The lines of the records that include "matrices" should all be copied.

++++ Records supplied

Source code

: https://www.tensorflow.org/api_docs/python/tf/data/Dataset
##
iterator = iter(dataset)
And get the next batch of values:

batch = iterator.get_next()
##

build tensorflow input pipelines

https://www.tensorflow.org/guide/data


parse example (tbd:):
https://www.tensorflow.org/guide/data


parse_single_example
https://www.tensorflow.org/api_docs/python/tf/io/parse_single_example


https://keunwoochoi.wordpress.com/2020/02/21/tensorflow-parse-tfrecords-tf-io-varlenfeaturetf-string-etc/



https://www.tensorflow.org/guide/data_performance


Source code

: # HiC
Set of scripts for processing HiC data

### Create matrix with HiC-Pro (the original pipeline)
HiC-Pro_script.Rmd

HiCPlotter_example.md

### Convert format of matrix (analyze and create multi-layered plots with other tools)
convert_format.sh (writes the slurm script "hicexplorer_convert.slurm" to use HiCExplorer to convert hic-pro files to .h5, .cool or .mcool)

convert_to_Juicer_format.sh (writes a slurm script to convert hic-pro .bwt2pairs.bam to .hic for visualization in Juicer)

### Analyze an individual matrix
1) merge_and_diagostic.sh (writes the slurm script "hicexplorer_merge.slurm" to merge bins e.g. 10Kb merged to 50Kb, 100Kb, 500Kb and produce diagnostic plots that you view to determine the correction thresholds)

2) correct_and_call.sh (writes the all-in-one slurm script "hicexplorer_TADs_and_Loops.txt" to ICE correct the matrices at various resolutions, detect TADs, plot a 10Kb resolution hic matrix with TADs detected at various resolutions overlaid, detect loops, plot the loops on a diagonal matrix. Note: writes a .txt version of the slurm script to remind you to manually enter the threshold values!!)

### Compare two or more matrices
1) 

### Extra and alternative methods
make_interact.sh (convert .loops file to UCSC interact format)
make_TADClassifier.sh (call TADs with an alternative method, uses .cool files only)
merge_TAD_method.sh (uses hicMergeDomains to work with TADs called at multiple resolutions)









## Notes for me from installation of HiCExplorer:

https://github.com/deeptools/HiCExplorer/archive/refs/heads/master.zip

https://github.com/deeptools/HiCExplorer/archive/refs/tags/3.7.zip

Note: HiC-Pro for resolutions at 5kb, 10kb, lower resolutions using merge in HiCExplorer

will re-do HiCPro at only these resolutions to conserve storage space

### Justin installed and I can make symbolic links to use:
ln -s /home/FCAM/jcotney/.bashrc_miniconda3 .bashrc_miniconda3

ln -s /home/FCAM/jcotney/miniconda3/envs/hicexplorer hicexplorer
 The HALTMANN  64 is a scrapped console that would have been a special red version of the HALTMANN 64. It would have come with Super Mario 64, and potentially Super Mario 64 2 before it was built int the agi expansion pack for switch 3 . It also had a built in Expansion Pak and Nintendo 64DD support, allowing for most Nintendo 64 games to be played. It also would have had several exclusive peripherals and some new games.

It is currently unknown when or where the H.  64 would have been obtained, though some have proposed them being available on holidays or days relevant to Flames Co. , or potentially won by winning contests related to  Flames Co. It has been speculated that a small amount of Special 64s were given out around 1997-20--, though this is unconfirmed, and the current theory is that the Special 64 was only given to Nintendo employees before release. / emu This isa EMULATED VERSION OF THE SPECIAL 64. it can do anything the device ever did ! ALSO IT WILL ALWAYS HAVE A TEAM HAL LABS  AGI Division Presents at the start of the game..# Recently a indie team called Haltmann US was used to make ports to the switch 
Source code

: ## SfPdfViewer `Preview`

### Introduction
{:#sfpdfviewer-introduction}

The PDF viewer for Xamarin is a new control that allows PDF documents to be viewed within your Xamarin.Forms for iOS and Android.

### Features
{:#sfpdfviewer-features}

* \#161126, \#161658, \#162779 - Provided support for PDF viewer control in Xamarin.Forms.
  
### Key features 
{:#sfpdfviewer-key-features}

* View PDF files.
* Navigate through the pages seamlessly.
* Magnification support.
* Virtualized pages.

++++++++

▶ [Response area]:
2) correct_and_call.sh (writes the all-in-one slurm script "hicexplorer_TADs_and_Loops.txt" to ICE correct the matrices at various resolutions, detect TADs, plot a 10Kb resolution hic matrix with TADs detected at various resolutions overlaid, detect loops, plot the loops on a diagonal matrix. Note: writes a .txt version of the slurm script to remind you to manually enter the threshold values!!)
### Compare two or more matrices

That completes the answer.